There was another off-key note in that interview: "Someone who hasn't played for the country has no right to comment on an international cricketer anyway. I don't think that has any kind of logic. You cannot sit there and say how you would have done something differently when you have not been in that situation yourself and don't have the mindset of a cricketer."

Does that mean only doctors must be allowed to talk about hospitals? Or career politicians about the actions of others of their tribe? Or military men about war? Medicine, politics and war require objective, external, neutral comment or examination because they are significant issues affecting the average person. Does that mean cricket, outside the charmed circle of international cricketers, is really not important to anyone else and so doesn't need independent assessment? Definitely not. Of course, no one on the outside knows what goes on in an international cricketer's mind when he is in the middle, and all kind of wrong conclusions can be reached. But to say "no right" to comment has no reason.

Every India captain must find his own coping mechanism with the job's daily dramas: issuing credential certificates to critics is really a waste of your time. Last year Alastair Cook was offended by Shane Warne's remarks about his captaincy. From one international cricketer to another, note. There's no end to being offended. Ask Sourav Ganguly how he copped it from all corners - former cricketer, current cricketer, opponent, team-mate, chaiwallah - with disdainful detachment. Team director Ravi Shastri, in fact, handled a derisive chorus in his last years as a player pretty well too.

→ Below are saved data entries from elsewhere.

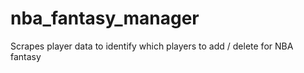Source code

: # nba_fantasy_manager
Scrapes player data to identify which players to add / delete for NBA fantasy
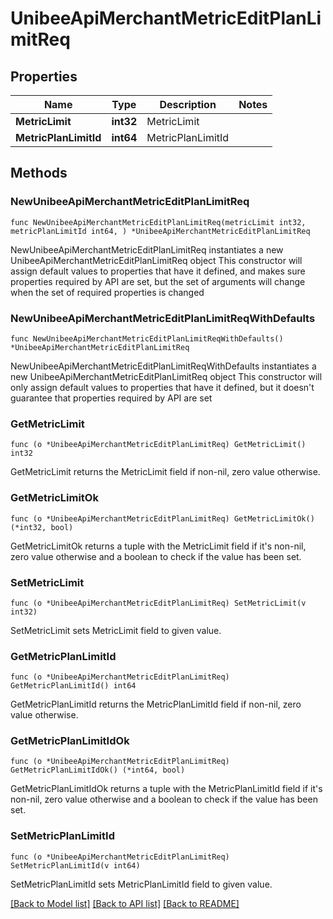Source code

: # UnibeeApiMerchantMetricEditPlanLimitReq

## Properties

Name | Type | Description | Notes
------------ | ------------- | ------------- | -------------
**MetricLimit** | **int32** | MetricLimit | 
**MetricPlanLimitId** | **int64** | MetricPlanLimitId | 

## Methods

### NewUnibeeApiMerchantMetricEditPlanLimitReq

`func NewUnibeeApiMerchantMetricEditPlanLimitReq(metricLimit int32, metricPlanLimitId int64, ) *UnibeeApiMerchantMetricEditPlanLimitReq`

NewUnibeeApiMerchantMetricEditPlanLimitReq instantiates a new UnibeeApiMerchantMetricEditPlanLimitReq object
This constructor will assign default values to properties that have it defined,
and makes sure properties required by API are set, but the set of arguments
will change when the set of required properties is changed

### NewUnibeeApiMerchantMetricEditPlanLimitReqWithDefaults

`func NewUnibeeApiMerchantMetricEditPlanLimitReqWithDefaults() *UnibeeApiMerchantMetricEditPlanLimitReq`

NewUnibeeApiMerchantMetricEditPlanLimitReqWithDefaults instantiates a new UnibeeApiMerchantMetricEditPlanLimitReq object
This constructor will only assign default values to properties that have it defined,
but it doesn't guarantee that properties required by API are set

### GetMetricLimit

`func (o *UnibeeApiMerchantMetricEditPlanLimitReq) GetMetricLimit() int32`

GetMetricLimit returns the MetricLimit field if non-nil, zero value otherwise.

### GetMetricLimitOk

`func (o *UnibeeApiMerchantMetricEditPlanLimitReq) GetMetricLimitOk() (*int32, bool)`

GetMetricLimitOk returns a tuple with the MetricLimit field if it's non-nil, zero value otherwise
and a boolean to check if the value has been set.

### SetMetricLimit

`func (o *UnibeeApiMerchantMetricEditPlanLimitReq) SetMetricLimit(v int32)`

SetMetricLimit sets MetricLimit field to given value.


### GetMetricPlanLimitId

`func (o *UnibeeApiMerchantMetricEditPlanLimitReq) GetMetricPlanLimitId() int64`

GetMetricPlanLimitId returns the MetricPlanLimitId field if non-nil, zero value otherwise.

### GetMetricPlanLimitIdOk

`func (o *UnibeeApiMerchantMetricEditPlanLimitReq) GetMetricPlanLimitIdOk() (*int64, bool)`

GetMetricPlanLimitIdOk returns a tuple with the MetricPlanLimitId field if it's non-nil, zero value otherwise
and a boolean to check if the value has been set.

### SetMetricPlanLimitId

`func (o *UnibeeApiMerchantMetricEditPlanLimitReq) SetMetricPlanLimitId(v int64)`

SetMetricPlanLimitId sets MetricPlanLimitId field to given value.



[[Back to Model list]](../README.md#documentation-for-models) [[Back to API list]](../README.md#documentation-for-api-endpoints) [[Back to README]](../README.md)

"No one on the outside knows what goes on in a cricketer's mind when he is in the middle, and all kind of wrong conclusions can be reached. But to say such people have no right to comment does not stand to reason"

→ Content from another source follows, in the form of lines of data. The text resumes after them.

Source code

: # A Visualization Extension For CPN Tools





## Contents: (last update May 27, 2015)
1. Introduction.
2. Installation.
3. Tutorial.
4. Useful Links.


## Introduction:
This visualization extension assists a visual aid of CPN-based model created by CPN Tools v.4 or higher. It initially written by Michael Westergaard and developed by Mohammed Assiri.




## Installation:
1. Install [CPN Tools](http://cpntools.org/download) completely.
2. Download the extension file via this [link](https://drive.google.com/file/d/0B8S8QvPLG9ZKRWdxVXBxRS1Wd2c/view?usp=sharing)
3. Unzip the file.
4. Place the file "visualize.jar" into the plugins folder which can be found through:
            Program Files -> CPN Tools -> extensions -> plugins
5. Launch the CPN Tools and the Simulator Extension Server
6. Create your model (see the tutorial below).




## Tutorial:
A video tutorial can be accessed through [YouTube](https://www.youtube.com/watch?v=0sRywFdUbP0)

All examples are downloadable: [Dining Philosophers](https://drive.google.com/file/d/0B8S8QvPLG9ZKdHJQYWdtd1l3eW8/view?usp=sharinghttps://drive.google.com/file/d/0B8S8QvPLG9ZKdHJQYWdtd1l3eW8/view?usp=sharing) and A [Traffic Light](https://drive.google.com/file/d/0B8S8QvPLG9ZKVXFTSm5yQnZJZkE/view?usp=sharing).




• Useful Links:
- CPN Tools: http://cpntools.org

Maybe you could deal with episodes like this by considering them the nuisance tax Indian cricketers must pay on their fabulous salaries, because in our cricket, shit happens. A lot of it. Win or lose.

Okay, Bishan Bedi comparing you to Douglas Jardine, was a bit OTT, but that's the way Bedi has always been. On his first tour as India coach, to New Zealand, when India lost the first Test in Christchurch, Bedi was reported to have said he wanted to throw his team into the Pacific. He has since clarified that what he said actually said was that if anyone in the team wanted to commit suicide by jumping into the sea, he would not stop them.

Way worse has happened to Indian teams than the tumult around the Freedom Trophy. Do you remember a TV show called Match ke Mujrim (Criminals of the Match), which tried to find a scapegoat for each game India played? There was a time when TV commentators would go at the team with both barrels. When India won a home series in the 1990s, a leading sports magazine had the team on the cover with a snarky headline: "Local heroes". This is the nature of the beast, this is what it will be: cantankerous, grumpy, demanding.

Give us a performance for the ages, though, and we can put up a fireworks display in words that you will never forget. Kotla was terrific, congratulations on 3-0, but the Freedom Trophy wasn't one for the ages.

Now, while I'm not expecting you to agree with any of this, the fact is we're not going anywhere. We're a bit like cockroaches - often easy to stamp on and crush, but rather difficult to annihilate as a species.

Happy holidays, captain and see you next year.